多任务模型MMoE

0 序言

多任务学习就是通过共享表示信息，同时学习多个相关任务，使得这些任务取得比单独训练一个任务更好的效果，使得模型具有更好的效果。简单来说，就是把多个任务一起训练，共享一些参数，使得模型既能学习好自己的任务，同时又能借助其他任务，学到一些其他信息，使得模型效果更好，所以任务之间相关性越好，模型从其他任务中学到的其他有用的信息就越多，对于模型的提升就越明显。

1 MMoE模型

MMoE

1.1 `Shared-Bottom Model`

常见的多任务模型如图a所示，这个模型结构称之为Shared-Bottom Model，主要是共享底部参数，然后每个子任务分别对应一个Tower Network，最后各个任务输出自己的Output。用$f(x)$表示Shared Bottom，$h^{k}(x)$表示Tower Network,那么整个网络的输出表示为 $y_k = h^{k}(f(x))$

Shared-Bottom Model的优点是浅层参数共享，互相补充学习，缺点是如果任务相关性很低，那么效果会负向。

1.2 `OMoE Model`

One-gate MoE model的提出是为了解决Shared-Bottom Model不相关任务联合学习效果不佳的问题，结构如图b所示，它用一组Expert Network替换Shared Bottom结构，并且使用一个Gate Network控制一组Expert Network中每个Expert的概率，这样达到共享的目的，Gate Network的概率输出是任务相关性值。
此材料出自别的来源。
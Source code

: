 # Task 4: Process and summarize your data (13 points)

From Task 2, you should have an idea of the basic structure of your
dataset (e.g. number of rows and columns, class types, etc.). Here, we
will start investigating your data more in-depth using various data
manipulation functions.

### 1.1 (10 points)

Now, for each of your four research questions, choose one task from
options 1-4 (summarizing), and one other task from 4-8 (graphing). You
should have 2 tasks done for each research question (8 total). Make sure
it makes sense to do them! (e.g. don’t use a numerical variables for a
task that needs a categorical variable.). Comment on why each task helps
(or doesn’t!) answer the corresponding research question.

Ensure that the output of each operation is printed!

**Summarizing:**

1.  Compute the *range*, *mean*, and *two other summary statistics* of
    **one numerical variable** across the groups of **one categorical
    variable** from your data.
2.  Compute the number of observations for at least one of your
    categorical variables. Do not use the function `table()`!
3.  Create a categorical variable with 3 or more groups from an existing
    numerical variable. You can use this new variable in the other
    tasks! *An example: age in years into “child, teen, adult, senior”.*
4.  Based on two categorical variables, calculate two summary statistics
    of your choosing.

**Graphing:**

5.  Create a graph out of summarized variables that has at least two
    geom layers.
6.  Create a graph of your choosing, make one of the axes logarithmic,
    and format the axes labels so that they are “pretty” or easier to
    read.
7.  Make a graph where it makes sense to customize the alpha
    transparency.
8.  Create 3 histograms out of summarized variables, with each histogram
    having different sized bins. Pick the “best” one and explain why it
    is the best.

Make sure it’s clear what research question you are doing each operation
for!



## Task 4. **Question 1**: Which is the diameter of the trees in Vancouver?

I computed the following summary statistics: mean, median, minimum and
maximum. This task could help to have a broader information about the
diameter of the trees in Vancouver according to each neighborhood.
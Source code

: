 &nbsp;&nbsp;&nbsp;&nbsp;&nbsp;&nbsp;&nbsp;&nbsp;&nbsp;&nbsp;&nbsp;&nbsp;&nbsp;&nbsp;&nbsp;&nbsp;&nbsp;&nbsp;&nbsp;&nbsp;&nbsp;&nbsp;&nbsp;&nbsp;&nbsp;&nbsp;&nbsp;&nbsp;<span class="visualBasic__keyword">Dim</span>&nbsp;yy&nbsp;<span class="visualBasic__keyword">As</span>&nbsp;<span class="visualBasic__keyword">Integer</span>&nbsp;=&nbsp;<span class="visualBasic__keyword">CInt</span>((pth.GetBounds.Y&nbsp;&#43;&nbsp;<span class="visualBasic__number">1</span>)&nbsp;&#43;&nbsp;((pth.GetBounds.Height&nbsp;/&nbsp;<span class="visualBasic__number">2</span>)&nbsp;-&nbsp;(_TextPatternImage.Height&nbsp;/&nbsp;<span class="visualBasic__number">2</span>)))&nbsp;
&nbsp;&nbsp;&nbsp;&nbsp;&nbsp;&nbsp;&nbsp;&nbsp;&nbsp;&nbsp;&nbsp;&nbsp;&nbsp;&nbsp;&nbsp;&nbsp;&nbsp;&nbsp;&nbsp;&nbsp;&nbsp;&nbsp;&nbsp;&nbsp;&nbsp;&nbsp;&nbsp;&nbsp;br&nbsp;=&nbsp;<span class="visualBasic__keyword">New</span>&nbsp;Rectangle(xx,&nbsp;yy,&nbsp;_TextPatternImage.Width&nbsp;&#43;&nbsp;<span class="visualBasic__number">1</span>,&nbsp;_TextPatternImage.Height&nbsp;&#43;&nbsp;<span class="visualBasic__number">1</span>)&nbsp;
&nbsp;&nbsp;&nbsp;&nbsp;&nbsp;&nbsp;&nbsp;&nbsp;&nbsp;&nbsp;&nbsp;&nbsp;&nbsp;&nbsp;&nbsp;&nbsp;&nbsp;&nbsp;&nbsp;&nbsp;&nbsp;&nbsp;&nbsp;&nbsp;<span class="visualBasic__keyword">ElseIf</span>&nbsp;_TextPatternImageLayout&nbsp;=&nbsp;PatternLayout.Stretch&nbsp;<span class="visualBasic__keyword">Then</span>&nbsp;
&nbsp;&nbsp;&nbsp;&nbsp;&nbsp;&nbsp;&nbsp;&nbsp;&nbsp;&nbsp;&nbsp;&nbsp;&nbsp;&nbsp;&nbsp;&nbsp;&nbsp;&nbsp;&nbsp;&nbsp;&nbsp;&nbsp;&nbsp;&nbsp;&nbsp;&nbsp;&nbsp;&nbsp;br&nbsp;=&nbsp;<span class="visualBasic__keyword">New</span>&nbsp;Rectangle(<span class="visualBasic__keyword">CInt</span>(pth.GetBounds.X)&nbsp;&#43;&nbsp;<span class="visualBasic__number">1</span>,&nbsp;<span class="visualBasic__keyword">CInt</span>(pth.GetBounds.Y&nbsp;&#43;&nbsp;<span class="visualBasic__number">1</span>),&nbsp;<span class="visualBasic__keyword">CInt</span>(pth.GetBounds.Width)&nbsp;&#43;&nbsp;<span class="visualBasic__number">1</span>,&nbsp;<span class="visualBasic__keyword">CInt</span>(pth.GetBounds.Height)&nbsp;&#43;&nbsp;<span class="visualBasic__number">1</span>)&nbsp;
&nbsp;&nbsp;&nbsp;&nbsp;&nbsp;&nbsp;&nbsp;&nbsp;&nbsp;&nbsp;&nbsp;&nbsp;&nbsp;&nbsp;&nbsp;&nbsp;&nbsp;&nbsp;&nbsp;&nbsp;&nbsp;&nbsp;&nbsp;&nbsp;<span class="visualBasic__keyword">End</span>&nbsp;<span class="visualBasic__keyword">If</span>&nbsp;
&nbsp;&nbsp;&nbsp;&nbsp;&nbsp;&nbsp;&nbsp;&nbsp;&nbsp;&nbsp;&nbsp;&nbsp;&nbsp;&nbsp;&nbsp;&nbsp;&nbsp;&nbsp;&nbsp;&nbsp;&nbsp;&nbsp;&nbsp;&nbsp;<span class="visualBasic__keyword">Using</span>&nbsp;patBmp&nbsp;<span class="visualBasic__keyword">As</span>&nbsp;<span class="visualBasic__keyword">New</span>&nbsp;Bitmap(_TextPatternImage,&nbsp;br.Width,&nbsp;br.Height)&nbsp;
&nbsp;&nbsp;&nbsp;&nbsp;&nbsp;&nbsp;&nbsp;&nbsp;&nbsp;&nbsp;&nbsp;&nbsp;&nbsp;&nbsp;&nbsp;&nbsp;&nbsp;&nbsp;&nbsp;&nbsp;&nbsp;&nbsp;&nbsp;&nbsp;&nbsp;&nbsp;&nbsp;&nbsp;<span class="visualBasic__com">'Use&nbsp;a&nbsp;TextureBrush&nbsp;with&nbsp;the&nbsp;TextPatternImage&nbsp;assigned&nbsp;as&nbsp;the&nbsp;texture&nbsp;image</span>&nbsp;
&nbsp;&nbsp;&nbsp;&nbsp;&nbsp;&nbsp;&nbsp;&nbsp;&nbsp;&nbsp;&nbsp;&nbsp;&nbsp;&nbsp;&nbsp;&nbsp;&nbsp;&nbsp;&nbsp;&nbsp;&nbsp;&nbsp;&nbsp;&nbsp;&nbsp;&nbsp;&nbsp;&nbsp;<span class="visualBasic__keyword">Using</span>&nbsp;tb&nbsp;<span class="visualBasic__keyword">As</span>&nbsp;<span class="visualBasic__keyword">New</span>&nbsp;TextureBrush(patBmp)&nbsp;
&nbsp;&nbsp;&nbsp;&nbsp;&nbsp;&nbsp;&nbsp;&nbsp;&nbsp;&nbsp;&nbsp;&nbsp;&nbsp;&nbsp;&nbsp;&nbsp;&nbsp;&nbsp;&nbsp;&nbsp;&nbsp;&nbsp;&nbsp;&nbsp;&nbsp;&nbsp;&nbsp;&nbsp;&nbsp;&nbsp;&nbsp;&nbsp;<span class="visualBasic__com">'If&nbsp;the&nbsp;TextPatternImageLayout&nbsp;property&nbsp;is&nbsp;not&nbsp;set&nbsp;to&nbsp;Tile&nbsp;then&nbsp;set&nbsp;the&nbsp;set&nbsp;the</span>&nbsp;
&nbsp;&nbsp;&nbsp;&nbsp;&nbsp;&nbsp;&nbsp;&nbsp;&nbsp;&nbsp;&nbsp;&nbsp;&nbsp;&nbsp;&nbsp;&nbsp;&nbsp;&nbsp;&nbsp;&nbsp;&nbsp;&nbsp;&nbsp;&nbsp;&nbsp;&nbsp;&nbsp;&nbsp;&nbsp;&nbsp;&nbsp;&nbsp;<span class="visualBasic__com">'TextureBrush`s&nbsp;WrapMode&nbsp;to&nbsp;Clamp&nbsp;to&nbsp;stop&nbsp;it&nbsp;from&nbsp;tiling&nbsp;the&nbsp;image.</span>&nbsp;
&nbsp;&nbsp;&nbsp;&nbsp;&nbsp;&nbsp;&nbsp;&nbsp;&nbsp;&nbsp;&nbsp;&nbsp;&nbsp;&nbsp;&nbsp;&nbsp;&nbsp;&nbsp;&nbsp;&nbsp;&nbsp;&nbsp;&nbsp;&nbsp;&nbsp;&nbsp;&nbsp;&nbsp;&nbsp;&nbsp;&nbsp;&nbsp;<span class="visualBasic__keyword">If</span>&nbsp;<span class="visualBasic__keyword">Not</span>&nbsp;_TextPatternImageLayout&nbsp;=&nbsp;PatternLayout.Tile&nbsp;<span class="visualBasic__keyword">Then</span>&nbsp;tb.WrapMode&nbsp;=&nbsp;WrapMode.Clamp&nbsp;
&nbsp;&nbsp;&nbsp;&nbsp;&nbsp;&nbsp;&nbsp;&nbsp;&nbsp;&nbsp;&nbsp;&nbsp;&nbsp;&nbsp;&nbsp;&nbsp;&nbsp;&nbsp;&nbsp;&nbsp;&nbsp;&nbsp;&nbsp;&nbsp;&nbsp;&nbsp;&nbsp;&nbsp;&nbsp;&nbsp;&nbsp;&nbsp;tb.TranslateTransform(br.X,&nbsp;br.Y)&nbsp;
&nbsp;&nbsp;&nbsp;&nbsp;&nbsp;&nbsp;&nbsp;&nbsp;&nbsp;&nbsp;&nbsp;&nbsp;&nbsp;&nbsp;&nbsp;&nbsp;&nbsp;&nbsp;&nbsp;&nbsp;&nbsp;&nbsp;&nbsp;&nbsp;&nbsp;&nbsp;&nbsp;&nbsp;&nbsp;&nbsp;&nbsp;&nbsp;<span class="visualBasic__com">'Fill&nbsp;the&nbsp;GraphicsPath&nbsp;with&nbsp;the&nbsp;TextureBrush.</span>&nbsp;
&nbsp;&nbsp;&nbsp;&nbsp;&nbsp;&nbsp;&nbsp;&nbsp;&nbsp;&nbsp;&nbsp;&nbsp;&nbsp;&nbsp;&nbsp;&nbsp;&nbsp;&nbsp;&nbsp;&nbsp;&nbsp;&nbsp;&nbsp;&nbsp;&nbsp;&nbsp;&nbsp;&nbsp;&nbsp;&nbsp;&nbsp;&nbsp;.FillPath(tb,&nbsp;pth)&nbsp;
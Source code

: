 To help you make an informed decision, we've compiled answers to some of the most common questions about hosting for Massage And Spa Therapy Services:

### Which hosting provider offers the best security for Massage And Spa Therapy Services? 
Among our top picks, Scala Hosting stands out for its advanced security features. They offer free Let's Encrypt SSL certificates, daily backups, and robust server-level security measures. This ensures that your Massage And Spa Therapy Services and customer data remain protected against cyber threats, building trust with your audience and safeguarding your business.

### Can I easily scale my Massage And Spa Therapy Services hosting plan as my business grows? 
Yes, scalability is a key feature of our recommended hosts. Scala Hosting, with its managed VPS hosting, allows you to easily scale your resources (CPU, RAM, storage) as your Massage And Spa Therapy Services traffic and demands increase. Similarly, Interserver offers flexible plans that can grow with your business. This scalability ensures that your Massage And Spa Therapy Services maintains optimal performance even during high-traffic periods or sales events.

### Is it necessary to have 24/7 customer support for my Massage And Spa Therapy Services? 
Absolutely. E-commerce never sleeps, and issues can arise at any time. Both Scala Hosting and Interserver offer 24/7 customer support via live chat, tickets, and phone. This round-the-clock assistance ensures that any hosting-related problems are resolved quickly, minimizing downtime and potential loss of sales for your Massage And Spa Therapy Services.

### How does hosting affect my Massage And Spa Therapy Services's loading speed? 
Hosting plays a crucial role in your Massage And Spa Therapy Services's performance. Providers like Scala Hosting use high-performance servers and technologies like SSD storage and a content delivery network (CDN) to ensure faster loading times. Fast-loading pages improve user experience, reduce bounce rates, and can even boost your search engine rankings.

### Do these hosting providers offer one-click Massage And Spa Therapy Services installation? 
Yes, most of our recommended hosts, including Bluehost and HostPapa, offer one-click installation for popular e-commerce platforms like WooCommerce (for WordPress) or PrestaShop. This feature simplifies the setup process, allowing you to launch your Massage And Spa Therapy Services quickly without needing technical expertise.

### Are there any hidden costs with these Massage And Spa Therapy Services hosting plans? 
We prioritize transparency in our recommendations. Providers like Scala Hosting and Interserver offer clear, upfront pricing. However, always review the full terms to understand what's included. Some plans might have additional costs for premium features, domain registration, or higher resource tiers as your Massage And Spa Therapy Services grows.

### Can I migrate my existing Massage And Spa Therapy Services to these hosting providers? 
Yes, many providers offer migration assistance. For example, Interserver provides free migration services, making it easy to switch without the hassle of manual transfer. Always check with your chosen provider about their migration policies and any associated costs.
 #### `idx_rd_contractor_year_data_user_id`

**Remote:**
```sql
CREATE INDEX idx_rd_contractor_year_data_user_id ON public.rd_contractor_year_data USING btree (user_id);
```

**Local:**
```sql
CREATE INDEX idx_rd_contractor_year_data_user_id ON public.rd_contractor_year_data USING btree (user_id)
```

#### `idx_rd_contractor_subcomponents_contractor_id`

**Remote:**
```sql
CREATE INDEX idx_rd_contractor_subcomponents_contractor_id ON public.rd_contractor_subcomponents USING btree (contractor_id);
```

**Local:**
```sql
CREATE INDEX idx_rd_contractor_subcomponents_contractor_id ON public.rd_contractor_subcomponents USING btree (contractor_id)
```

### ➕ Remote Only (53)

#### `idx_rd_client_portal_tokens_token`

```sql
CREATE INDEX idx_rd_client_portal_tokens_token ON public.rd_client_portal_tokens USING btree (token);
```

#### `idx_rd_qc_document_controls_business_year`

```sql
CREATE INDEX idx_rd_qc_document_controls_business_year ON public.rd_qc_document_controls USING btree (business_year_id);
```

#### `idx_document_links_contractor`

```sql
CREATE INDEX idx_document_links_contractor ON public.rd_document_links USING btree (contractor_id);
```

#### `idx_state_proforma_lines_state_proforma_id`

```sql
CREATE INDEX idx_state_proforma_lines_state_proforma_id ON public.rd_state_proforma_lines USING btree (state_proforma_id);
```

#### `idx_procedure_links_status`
用$y_k$表示第$k$个任务的输出，$g(x)$表示Gate Network，$f_{i}(x)$表示第$i$个Expert Network的输出，那么门控网络Gate Network表示为 $g(x) = Softmax(W_g x)$ MoE结构的输出表示为 $f^k(x) = \sum_{i=1}^{n} g(x)_{i} f_i(x)$ 整个网络的输出表示为 $y_k = h^{k}(f^k(x))$

1.3 `MMoE Model`

Multi-gate MoE是在OMoE的结构上新增了多个Gate Network，对于每个任务都有自己独有的门控网络，结构如图c所示，MoE都是所有任务共享同一个门控网络，现在优化成每个任务拥有自己的门控网络，这样改进可以针对不同任务得到不同的Experts权重，从而实现对Experts的选择性利用，不同任务对应的门控网络可以学习到不同的Experts组合模式，因此模型更容易捕捉到子任务间的相关性和差异性，所以门控网络Gate Network输出表示为 $g^k(x) = Softmax(W_{gk} x)$ MMoE结构的输出表示为 $f^k(x) = \sum_{i=1}^{n} g^{k}(x)_{i} f_i(x)$

2 MMoE代码实现

官方代码实现地址：keras-mmoe

个人代码实现

# -*- coding:utf-8 -*-
import tensorflow as tf
from tensorflow.keras.layers import Dense, Layer, BatchNormalization, Dropout


class FCN(Layer):
    def __init__(self, 
                 hidden_units, 
                 activations, 
                 dropout_rate=0, 
                 use_bn=False, 
                 **kwargs):
        self.hidden_units = hidden_units
        self.activations = activations
        self.dropout_rate = dropout_rate
        self.use_bn = use_bn
        super(FCN, self).__init__(**kwargs)

    def build(self, input_shape):

        super(FCN, self).build(input_shape)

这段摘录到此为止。